So, if you are really serious about using hires camera for QVIO, since there are a lot of unknowns, you should consider setting up an offline processing pipeline, so that you can run repeatable tests and parameter sweeps. It requires some upfront work, but the pay-off will be significant. You can also use the offline pipeline for regression testing of performance and comparing to other VIO algorithms (which just need the MPA interface). We can discuss this topic more, if you are interested.

imx412_fpv_eis_20250919_drivers.zip are the latest for IMX412. We should really make them default ones shipped in the VOXL2 SDK, but we have not done it.

Since you are maintaining your own version of voxl-camera-server, you should add them to your voxl-camera-server repo and .deb and install them somewhere like /usr/share/modalai/voxl-camera-server/drivers. then modify the voxl-configure-camera script to first look for imx412 drivers in that folder and then fallback to searching /usr/share/modalai/chi-cdk/. In fact this is something I am considering, as maintaining camera drivers in the core system image is less flexible.
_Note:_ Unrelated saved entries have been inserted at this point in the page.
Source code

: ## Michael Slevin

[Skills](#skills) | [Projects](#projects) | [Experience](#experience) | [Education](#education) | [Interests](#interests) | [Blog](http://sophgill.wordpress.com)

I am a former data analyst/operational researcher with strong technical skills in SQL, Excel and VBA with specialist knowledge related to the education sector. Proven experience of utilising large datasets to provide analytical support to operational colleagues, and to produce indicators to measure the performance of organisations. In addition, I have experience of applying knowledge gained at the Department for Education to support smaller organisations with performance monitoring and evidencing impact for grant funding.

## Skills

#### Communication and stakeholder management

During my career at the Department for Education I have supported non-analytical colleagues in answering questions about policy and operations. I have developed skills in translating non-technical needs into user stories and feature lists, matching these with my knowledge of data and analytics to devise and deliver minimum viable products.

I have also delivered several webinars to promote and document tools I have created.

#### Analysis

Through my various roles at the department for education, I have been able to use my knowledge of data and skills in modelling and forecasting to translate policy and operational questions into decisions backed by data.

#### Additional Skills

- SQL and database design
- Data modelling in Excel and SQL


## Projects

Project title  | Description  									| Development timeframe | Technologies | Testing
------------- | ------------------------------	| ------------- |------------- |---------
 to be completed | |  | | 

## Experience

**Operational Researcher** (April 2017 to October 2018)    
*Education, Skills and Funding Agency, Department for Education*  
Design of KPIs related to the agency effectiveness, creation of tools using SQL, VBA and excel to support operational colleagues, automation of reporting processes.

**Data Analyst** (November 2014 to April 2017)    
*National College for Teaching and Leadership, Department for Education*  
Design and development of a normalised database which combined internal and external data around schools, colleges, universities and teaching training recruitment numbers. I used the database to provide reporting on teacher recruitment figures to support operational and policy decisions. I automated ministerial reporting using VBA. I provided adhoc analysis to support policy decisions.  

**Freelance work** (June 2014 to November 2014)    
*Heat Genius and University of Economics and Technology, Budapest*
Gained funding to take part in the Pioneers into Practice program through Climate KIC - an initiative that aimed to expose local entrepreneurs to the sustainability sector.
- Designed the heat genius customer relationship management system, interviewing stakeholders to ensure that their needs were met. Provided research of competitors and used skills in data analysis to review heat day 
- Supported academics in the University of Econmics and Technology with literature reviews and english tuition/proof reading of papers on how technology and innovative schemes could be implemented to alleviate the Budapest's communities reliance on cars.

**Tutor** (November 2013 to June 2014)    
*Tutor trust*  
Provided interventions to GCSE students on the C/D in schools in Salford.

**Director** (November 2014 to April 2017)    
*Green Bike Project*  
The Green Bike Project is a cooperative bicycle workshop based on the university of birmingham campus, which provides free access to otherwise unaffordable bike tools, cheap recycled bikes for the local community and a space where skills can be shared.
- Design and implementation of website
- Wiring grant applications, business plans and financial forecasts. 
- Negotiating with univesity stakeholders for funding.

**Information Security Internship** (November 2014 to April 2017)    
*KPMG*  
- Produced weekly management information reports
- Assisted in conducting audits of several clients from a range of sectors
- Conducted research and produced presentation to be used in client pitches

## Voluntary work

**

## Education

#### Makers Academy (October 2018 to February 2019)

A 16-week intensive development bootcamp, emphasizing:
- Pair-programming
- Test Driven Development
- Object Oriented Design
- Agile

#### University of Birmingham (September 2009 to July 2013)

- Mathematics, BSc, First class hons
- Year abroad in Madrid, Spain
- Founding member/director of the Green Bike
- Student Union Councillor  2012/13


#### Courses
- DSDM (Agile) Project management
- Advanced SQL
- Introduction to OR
EDIT: i guess the older version of the imx412 drivers are already in the repo, so you can just replace them with new ones in your camera server repo: link

Let me know if you have any more questions. Sounds like a fun project

Alex

Rowan Dempster

@Alex-Kushleyev Hi Alex,

I am super excited by your idea of running parameter sweeps on top of the voxl-replay + offline misp + offline qvio infrastructure you have set up. Kudos to ModalAI for setting up such infrastructure. I myself am a huge believer in setting up the software infra for offline replay + parameter sweeps, it’s how we do all EKF2 development work at Cleo now and it’s paid large dividends once we invested in it.

Anyways, the thing(s) to nail down before going down the path of collecting datasets for offline sweeps is any settings / hardware setup that would have an impact on VIO performance but isn't something that I can change in the offline misp infrastructure. So my question before jumping into this is, what settings impact the raw10 bayer frames?

Is it the preview mode width / height that set the resolution and readout time of the raw10 bayer frames? Should I stick with 1996x1520 for the data sets?
Exposure settings would change the raw10 bayer frames right? So that wouldn’t be something I can tune with offline misp?
Any other settings that would affect the raw10 bayer frames that I’m forgetting that we should nail down before I start collecting a collection of datasets?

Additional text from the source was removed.